■ TASK REQUIREMENTS: The answer must consist of every line in the data below that holds the word "inserts".
##############################
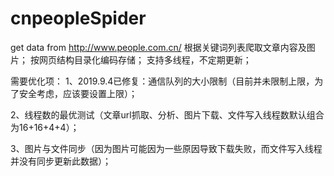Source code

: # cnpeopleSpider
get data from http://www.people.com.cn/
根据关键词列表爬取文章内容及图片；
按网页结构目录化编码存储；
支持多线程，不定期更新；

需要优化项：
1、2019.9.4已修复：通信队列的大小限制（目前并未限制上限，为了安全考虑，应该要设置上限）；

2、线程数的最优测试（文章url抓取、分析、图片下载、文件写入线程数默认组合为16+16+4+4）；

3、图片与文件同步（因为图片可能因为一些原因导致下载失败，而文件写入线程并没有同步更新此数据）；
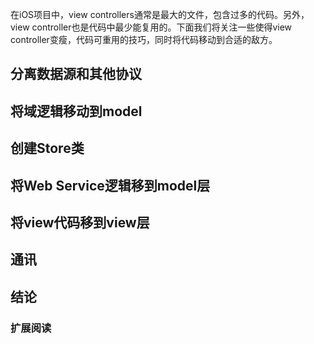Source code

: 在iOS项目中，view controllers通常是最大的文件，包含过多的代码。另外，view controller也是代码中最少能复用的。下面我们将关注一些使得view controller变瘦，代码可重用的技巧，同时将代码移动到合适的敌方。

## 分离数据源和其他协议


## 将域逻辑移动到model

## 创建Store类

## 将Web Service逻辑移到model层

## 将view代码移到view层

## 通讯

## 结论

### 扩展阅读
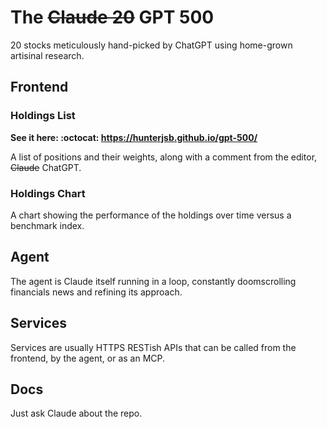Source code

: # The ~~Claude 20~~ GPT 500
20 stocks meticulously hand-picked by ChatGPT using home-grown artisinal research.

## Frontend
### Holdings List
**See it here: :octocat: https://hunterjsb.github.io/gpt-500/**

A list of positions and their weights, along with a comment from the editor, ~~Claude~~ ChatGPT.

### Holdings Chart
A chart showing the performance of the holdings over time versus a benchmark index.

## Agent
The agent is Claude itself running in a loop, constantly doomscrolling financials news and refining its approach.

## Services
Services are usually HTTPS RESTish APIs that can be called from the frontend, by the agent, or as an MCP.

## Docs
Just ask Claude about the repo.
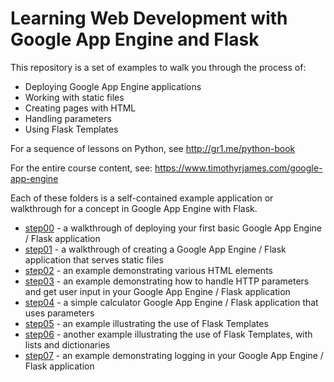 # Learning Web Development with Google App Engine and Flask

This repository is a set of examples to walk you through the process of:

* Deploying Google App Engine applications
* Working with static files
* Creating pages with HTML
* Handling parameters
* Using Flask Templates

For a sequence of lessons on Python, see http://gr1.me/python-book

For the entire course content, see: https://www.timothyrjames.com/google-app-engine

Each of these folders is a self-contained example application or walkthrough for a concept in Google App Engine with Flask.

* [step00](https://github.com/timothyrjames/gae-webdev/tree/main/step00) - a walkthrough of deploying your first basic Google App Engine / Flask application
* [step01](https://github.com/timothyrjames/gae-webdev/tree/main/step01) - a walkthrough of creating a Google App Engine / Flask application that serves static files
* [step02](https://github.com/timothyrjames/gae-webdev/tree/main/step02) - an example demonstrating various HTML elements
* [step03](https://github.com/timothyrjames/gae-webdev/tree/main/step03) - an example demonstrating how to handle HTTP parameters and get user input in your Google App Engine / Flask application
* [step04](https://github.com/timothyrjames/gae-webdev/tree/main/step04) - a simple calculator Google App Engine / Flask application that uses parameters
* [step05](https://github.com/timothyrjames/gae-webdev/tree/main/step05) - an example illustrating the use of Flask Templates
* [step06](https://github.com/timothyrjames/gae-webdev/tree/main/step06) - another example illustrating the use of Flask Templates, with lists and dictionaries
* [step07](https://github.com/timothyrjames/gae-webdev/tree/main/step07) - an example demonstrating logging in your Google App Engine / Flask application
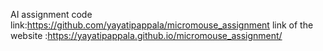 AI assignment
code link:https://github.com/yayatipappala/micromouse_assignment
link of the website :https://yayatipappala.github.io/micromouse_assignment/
##############################
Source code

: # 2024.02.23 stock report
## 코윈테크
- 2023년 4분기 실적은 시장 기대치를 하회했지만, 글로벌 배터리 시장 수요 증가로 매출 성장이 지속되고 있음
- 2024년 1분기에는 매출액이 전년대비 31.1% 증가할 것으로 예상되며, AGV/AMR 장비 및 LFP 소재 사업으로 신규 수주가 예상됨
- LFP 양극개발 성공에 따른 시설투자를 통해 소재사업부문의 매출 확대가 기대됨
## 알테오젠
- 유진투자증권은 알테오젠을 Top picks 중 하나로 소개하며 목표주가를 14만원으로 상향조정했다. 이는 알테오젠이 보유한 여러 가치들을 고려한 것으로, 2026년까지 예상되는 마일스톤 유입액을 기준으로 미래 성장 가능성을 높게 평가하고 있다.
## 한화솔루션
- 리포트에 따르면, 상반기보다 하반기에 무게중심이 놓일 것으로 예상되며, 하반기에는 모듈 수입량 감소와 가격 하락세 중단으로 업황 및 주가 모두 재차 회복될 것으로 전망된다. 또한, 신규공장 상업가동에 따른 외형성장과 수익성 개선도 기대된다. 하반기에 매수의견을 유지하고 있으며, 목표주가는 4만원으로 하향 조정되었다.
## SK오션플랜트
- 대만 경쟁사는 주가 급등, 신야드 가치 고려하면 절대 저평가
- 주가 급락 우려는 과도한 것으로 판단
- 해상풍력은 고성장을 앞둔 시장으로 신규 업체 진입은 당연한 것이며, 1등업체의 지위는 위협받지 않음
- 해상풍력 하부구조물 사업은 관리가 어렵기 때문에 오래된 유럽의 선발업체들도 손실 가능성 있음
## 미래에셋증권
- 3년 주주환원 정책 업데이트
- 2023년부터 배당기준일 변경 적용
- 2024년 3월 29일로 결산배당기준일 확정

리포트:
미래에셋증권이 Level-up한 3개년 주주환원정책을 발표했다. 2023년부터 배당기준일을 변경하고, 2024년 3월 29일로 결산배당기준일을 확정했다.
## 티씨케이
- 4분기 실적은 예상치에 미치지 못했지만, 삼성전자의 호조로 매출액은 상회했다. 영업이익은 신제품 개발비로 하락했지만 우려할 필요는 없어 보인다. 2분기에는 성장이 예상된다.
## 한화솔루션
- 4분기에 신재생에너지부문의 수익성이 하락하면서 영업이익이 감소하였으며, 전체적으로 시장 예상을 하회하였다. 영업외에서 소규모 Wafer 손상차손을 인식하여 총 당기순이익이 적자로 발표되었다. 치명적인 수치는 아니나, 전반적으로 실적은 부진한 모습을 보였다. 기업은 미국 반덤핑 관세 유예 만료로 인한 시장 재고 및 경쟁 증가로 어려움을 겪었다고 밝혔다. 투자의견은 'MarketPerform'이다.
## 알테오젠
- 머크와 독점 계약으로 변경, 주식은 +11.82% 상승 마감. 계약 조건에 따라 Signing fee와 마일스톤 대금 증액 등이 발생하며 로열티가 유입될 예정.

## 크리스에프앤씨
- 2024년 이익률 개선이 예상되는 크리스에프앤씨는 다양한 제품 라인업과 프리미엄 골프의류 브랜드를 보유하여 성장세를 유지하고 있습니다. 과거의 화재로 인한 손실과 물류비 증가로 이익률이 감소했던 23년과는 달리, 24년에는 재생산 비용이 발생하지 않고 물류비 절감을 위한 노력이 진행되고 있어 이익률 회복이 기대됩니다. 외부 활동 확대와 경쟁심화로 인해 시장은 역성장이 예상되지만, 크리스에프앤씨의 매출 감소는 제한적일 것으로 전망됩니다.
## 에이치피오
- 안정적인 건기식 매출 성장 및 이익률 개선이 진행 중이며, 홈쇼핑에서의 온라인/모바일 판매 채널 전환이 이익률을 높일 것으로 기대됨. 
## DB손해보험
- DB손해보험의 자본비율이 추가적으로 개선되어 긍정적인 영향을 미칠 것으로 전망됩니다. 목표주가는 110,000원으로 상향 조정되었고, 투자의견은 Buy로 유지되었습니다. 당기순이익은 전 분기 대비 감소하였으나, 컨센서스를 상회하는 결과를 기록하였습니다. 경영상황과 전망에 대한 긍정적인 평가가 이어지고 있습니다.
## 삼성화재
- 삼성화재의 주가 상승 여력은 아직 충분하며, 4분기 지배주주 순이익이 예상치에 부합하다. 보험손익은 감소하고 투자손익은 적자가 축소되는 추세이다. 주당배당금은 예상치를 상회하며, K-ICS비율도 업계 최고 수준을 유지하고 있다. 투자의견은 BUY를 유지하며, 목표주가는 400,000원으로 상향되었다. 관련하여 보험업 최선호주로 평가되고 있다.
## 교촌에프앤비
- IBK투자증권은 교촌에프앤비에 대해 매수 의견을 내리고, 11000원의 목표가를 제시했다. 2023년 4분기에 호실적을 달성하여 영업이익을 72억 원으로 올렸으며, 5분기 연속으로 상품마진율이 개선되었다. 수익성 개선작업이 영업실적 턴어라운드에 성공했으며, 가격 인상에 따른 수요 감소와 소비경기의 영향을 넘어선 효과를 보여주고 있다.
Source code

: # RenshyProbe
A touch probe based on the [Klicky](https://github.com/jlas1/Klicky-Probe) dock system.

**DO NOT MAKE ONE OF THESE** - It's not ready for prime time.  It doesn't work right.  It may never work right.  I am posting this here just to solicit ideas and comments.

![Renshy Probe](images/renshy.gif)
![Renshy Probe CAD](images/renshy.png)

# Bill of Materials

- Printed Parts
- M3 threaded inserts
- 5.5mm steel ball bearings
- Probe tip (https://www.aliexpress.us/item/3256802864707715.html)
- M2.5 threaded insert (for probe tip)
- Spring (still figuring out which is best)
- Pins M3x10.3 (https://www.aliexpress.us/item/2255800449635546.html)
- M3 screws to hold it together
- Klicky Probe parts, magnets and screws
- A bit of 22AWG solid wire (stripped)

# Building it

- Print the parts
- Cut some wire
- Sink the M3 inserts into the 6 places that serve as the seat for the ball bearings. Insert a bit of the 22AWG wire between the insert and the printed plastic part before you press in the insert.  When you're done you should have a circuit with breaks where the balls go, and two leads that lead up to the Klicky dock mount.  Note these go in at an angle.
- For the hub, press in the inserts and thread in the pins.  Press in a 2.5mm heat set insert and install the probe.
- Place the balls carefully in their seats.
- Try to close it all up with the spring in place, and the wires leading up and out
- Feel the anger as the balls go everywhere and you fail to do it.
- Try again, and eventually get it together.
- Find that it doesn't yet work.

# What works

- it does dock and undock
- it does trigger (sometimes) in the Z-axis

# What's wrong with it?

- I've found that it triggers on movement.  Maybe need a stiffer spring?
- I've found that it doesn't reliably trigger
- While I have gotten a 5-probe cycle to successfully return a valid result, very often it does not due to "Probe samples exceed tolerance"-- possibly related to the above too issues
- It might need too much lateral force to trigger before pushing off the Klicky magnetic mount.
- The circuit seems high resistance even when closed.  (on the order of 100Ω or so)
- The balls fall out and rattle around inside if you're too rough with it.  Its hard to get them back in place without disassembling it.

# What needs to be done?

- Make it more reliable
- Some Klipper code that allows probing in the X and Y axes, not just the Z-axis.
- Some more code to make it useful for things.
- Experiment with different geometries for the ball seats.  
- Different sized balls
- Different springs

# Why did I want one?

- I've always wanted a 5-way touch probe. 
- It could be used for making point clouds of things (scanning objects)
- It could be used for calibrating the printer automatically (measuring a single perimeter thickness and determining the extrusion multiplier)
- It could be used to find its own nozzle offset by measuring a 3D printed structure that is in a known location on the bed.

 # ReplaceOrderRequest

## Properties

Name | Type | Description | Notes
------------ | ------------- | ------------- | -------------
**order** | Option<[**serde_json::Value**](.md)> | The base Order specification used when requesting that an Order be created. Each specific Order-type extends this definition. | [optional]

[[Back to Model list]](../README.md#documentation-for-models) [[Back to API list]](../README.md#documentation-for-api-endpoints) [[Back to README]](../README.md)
##############################
■ WRITTEN SOLUTION:
- M3 threaded inserts
- Sink the M3 inserts into the 6 places that serve as the seat for the ball bearings. Insert a bit of the 22AWG wire between the insert and the printed plastic part before you press in the insert.  When you're done you should have a circuit with breaks where the balls go, and two leads that lead up to the Klicky dock mount.  Note these go in at an angle.
- For the hub, press in the inserts and thread in the pins.  Press in a 2.5mm heat set insert and install the probe.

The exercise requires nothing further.